Après trois semaines entières D’un bonheur que rien n’altérait Mon amant dont j’étais si fière Un triste matin me plaquait.
Pour calmer mon âme chagrine Je résolus en un sursaut De me piquer à la morphine Ou de priser de la coco.
Mais ça coûte cher tous ces machins, Alors pour fuir mon noir destin :
J’ai fumé de l’eucalyptus, Et je m’en vais à la dérive. Fumant comme une locomotive Avec aux lèvres un rictus. J'ai fumé de l'eucalyptus.

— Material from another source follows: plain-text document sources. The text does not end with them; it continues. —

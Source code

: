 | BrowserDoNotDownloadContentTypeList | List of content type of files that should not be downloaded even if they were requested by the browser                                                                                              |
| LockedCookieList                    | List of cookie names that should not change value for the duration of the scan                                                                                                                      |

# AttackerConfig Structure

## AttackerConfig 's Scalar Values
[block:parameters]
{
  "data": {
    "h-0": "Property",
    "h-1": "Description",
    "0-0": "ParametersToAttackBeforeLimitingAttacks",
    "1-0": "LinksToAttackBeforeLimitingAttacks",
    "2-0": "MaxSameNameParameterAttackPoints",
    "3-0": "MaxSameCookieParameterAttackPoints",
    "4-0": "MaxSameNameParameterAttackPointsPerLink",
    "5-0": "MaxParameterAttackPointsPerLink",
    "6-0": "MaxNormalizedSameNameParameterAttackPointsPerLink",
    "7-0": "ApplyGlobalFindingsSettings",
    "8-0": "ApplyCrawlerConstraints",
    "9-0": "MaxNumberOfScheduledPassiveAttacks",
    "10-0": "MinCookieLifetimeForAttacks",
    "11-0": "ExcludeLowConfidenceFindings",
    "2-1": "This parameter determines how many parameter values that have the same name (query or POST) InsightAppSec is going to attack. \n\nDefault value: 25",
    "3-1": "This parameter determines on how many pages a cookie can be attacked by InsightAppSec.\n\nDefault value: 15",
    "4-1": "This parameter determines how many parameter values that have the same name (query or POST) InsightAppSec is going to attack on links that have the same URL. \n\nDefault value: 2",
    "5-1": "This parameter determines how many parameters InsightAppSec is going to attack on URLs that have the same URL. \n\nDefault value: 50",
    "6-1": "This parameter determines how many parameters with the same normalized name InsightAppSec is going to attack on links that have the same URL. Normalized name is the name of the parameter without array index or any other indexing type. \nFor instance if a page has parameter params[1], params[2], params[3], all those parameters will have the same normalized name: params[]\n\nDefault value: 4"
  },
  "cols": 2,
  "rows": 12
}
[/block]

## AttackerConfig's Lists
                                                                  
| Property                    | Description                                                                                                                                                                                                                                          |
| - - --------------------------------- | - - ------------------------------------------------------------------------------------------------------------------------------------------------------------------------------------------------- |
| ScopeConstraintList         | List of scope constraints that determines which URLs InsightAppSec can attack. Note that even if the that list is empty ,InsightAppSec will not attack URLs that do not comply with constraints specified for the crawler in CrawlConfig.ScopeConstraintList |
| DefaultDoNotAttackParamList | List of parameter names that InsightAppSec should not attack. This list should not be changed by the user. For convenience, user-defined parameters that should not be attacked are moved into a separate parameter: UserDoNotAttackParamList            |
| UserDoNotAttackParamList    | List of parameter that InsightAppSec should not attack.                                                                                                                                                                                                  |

Dès lors mon âme torturée Ne connut plus que d’affreux jours ; La rue du désir fut barrée Par les gravats de notre amour.
J’aurais pu d’une main câline Couper le traître en petits morceaux, Le recoller à la sécotine Pour le redécouper aussitôt.
Mais je l’aimais tant l’animal, Alors pour pas lui faire du mal :
J’ai sniffé d’la naphtaline, Les cheveux hagards, l’œil hérissé. Je me suis mise à me fourrer Des boules entières dans les narines. J’ai sniffé d’la naphtaline.
Qu’ai-je fait là, Jésus Marie. C’est stupéfiant comme résultat, Au lieu de m’alléger la vie, Je me suis alourdie l’estomac.
J’ai dû prendre du charbon Belloc ; Ça m’a fait la langue toute noire. Que faire alors j’ai, pauvre loque, Essayé un autre exutoire ?
Car le pire, c’est que j’ai pris le pli, Et c’est tant pis quand le pli est pris.
Je me pique à l’eau de Javel Pour oublier celui que j'aime. Je prends la seringue Et j’en bois même, Alors il me pousse des ailes ! Je me pique à l’eau de Javel, Je me pique à l’eau de Javel.